Fits the internal model on data and subsequently fetches it in one call.

Parameters:
  • data (array_like) – Data that is used to fit the model.

  • **kwargs – Additional arguments to fit().

Returns:

The estimated model.

Return type:

model

fit_from_counts(counts, callback=None, **kw)

Fits a bayesian MSM on a count model or a count matrix.

Parameters:
  • counts (TransitionCountModel or (n, n) ndarray) – The transition counts.

  • callback (callable, optional, default=None) – Function that is called to indicate progress of sampling.

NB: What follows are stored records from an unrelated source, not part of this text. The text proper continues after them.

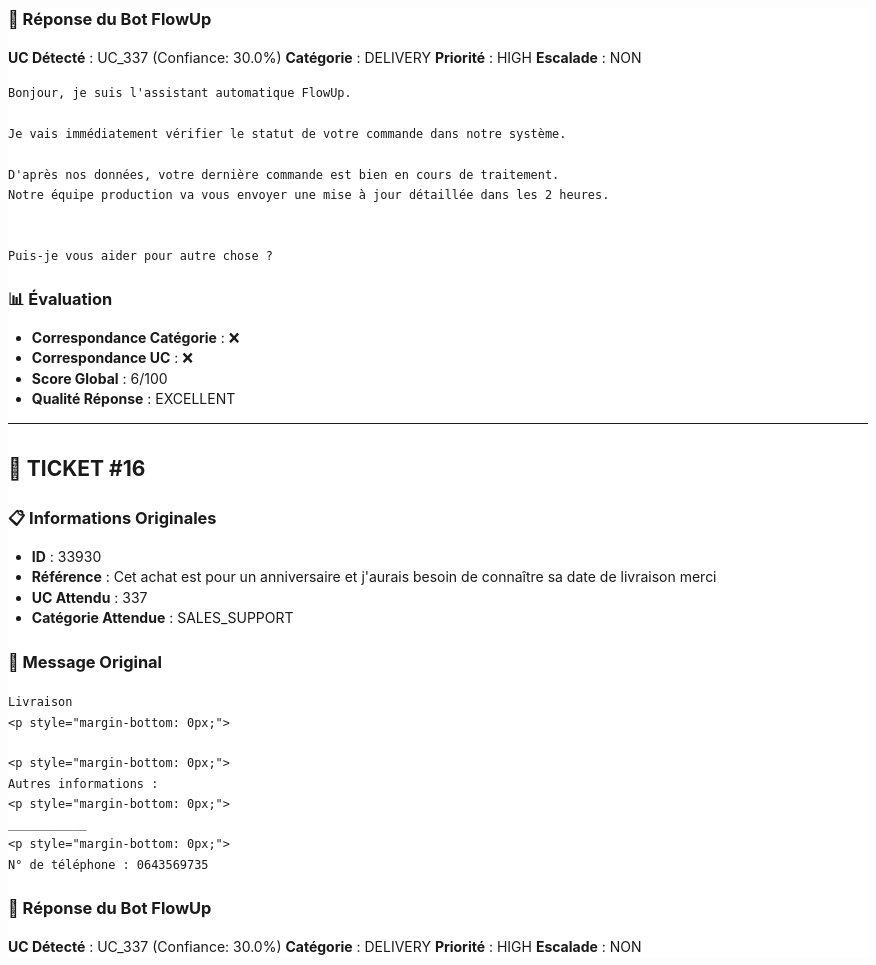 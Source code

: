 ### 🤖 Réponse du Bot FlowUp
**UC Détecté** : UC_337 (Confiance: 30.0%)
**Catégorie** : DELIVERY
**Priorité** : HIGH
**Escalade** : NON

```
Bonjour, je suis l'assistant automatique FlowUp.

Je vais immédiatement vérifier le statut de votre commande dans notre système.

D'après nos données, votre dernière commande est bien en cours de traitement.
Notre équipe production va vous envoyer une mise à jour détaillée dans les 2 heures.


Puis-je vous aider pour autre chose ?
```

### 📊 Évaluation
- **Correspondance Catégorie** : ❌
- **Correspondance UC** : ❌
- **Score Global** : 6/100
- **Qualité Réponse** : EXCELLENT

---

## 🎫 TICKET #16

### 📋 Informations Originales
- **ID** : 33930
- **Référence** : Cet achat est pour un anniversaire et j'aurais besoin de connaître sa date de livraison merci 
- **UC Attendu** : 337
- **Catégorie Attendue** : SALES_SUPPORT

### 💬 Message Original
```
Livraison 
<p style="margin-bottom: 0px;">

<p style="margin-bottom: 0px;">
Autres informations :
<p style="margin-bottom: 0px;">
___________
<p style="margin-bottom: 0px;">
N° de téléphone : 0643569735
```

### 🤖 Réponse du Bot FlowUp
**UC Détecté** : UC_337 (Confiance: 30.0%)
**Catégorie** : DELIVERY
**Priorité** : HIGH
**Escalade** : NON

  • **kw – Optional keyword parameters.

Returns:

self – Reference to self.

Return type:

BayesianMSM

fit_from_discrete_timeseries(discrete_timeseries: Union[ndarray, List[ndarray]], lagtime: Optional[int] = None, count_mode: str = 'effective', callback=None, **kw)

Fits a BayesianMSM directly on timeseries data.

Parameters:
  • discrete_timeseries (list of ndarray) – Discrete trajectories.

  • lagtime (int, optional, default=None) – The lagtime that is used for estimation. If None, uses the instance’s lagtime attribute.

  • count_mode (str, default='effective') – The counting mode. Should be of the effective kind, otherwise the results may be heavily biased.

  • callback (callable, optional, default=None) – Function to be called to indicate progress of sampling.

  • **kw – Optional keyword parameters.

Returns:

self – Reference to self.

Return type:

BayesianMSM

fit_from_msm(msm: MarkovStateModel, callback=None, **kw)

Fits a bayesian posterior from a given Markov state model. The MSM must contain a count model to be able to produce confidences. Note that the count model should be produced using effective counting, otherwise counts are correlated and computed confidences are wrong.

Parameters:
  • msm (MarkovStateModel) – The Markov state model to use as sampling start point.

  • callback (callable, optional, default=None) – Function to be called to indicate progress of sampling.

  • ignore_counting_mode (bool, optional, default=False) – Method does not raise if counting mode isn’t of the “effective” family. Use with caution.

Returns:

self – Reference to self.

Return type:

BayesianMSM

get_params(deep=False)

Get the parameters.

Returns:

params – Parameter names mapped to their values.

Return type:

mapping of string to any

sample(prior: MarkovStateModel, n_samples: int, n_steps: Optional[int] = None, callback=None)

Performs sampling based on a prior.

Parameters:
  • prior (MarkovStateModel) – The MSM that is used as initial sampling point.

  • n_samples (int) – The number of samples to draw.

  • n_steps (int, optional, default=None) – The number of sampling steps for each transition matrix. If None, determined by \(\sqrt{\mathrm{n\_states}}\).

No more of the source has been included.